Source records section start

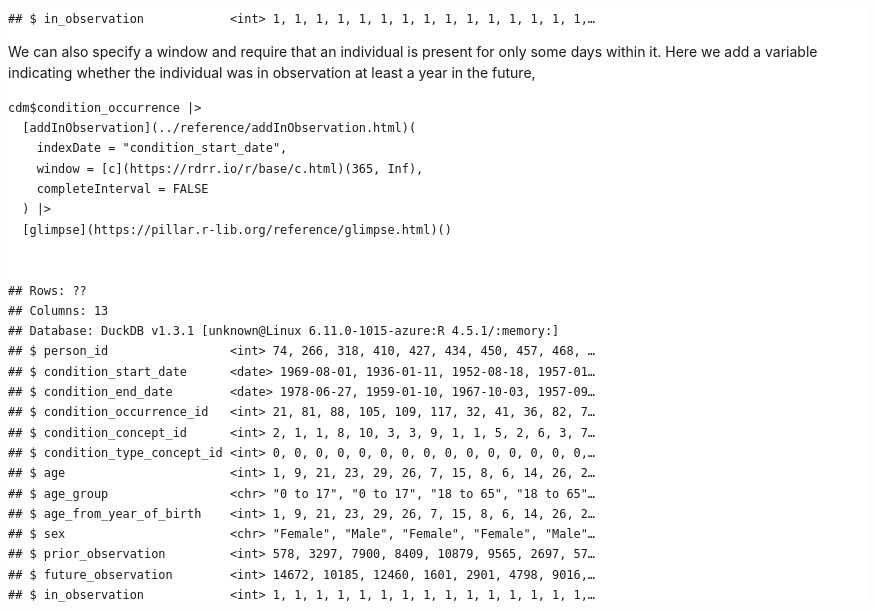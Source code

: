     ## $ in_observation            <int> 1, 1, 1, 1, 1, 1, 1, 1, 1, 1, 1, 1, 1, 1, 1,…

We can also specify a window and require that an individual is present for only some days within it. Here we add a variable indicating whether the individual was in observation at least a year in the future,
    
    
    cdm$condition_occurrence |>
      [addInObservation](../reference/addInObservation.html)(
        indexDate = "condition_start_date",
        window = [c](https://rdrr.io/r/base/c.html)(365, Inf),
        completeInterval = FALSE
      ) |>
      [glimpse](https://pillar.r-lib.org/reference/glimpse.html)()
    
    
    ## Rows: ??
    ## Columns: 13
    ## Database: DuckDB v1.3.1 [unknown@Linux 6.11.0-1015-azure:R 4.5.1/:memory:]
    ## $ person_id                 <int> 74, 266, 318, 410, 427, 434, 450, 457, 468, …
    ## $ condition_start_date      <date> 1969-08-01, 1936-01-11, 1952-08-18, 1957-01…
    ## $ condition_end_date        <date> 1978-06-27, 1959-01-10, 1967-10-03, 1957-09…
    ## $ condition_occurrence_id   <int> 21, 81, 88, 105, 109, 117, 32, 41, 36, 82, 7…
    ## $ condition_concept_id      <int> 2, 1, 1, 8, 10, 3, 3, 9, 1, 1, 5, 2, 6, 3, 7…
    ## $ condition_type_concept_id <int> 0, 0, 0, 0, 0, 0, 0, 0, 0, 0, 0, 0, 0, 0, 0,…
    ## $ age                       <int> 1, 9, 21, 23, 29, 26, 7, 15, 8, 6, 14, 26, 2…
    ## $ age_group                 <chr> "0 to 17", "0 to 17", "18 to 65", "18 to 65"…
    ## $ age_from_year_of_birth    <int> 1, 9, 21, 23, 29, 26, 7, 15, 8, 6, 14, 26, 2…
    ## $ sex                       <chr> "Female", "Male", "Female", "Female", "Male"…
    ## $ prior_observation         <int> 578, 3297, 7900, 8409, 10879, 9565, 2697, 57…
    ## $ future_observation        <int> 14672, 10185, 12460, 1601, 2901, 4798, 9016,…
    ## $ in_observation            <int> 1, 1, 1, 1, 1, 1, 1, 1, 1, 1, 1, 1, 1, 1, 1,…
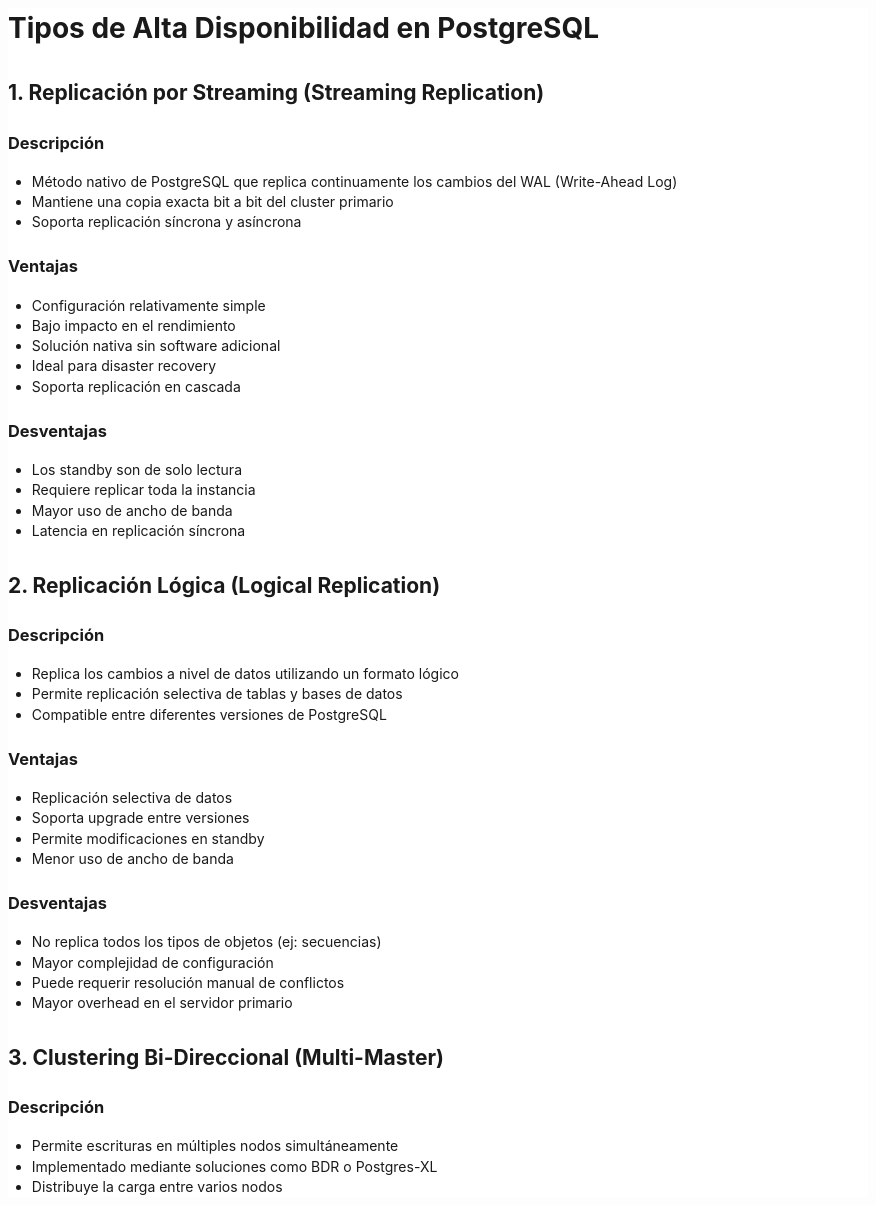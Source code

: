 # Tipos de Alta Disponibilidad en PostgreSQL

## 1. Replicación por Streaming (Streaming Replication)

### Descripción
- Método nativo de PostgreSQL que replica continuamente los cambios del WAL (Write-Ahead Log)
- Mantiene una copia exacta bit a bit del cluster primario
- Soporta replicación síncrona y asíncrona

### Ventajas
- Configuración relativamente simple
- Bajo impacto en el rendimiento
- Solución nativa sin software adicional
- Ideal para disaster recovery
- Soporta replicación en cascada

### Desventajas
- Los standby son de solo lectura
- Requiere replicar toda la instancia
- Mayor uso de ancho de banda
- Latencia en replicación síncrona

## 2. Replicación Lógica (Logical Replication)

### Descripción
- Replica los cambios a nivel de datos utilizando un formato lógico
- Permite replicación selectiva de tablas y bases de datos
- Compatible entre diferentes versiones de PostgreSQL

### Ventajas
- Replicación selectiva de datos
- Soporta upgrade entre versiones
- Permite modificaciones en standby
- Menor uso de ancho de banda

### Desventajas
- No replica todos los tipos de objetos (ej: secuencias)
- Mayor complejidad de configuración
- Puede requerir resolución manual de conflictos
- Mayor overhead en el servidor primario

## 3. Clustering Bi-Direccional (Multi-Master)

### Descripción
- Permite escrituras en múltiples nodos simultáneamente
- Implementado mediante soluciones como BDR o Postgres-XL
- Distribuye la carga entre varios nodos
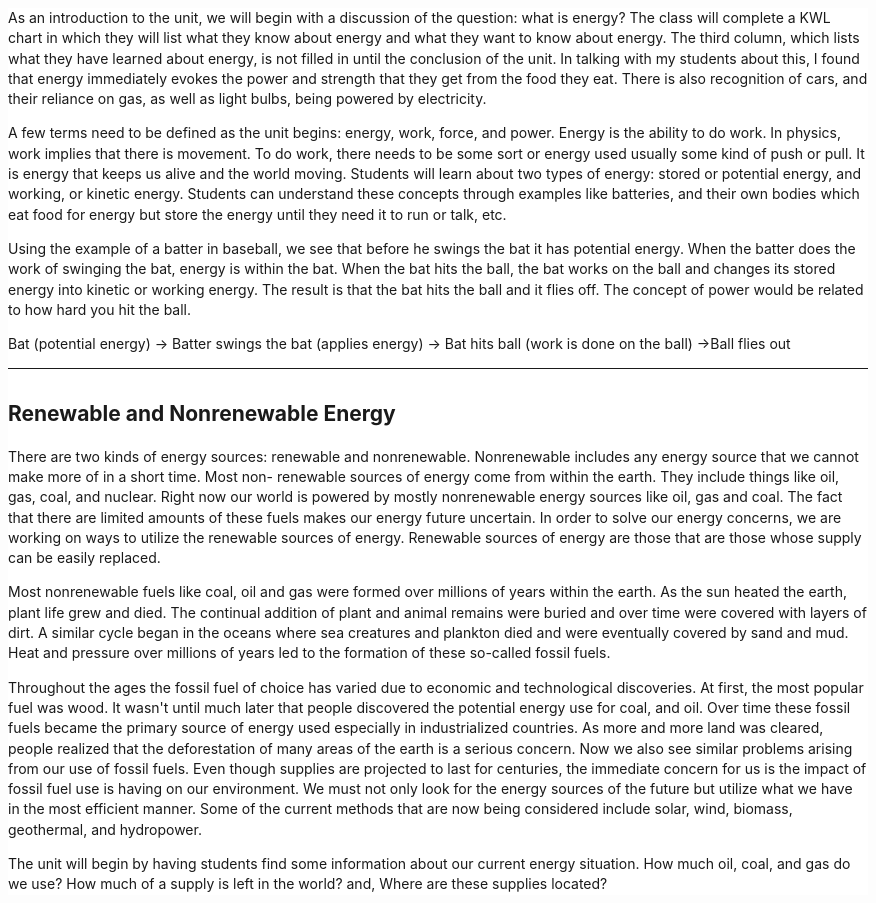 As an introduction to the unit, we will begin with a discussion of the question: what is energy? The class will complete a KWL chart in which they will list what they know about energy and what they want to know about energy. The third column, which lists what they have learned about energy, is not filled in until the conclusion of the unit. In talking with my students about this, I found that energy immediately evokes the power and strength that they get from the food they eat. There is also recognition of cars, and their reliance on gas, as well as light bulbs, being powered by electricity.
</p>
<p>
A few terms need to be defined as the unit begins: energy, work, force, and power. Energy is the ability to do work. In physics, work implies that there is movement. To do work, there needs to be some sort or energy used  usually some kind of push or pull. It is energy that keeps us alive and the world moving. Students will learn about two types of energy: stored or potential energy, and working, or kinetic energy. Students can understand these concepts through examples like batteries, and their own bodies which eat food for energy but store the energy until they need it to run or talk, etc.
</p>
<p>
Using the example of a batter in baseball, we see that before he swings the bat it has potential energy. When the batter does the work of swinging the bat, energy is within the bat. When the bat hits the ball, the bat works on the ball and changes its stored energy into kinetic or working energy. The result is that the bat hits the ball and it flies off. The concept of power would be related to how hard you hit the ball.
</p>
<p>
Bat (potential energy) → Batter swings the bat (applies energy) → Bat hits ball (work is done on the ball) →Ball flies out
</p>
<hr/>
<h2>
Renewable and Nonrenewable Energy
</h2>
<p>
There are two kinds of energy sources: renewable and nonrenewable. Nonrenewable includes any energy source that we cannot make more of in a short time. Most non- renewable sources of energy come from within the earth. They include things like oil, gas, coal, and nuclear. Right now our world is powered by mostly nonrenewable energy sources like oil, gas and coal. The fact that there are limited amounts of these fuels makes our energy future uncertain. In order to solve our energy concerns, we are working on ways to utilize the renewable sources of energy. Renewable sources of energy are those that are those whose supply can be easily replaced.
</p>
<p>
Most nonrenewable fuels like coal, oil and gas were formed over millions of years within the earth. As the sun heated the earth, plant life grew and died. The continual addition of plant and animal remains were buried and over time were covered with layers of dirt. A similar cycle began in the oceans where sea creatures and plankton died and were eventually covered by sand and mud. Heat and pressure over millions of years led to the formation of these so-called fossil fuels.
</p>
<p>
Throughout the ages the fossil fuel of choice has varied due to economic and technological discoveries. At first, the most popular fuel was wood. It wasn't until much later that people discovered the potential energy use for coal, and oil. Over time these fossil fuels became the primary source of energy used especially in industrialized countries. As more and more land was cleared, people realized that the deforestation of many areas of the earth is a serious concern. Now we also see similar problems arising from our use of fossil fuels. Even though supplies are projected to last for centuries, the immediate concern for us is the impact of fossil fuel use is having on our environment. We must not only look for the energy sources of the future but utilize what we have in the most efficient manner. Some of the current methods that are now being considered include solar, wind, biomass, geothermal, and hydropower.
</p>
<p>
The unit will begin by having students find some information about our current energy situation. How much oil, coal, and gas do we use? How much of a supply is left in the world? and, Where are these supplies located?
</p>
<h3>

Source records section end

Exercise | Find every line in the records above that contains the word "Permite", and copy each one.

Response to the task |
- Permite replicación selectiva de tablas y bases de datos
- Permite modificaciones en standby
- Permite escrituras en múltiples nodos simultáneamente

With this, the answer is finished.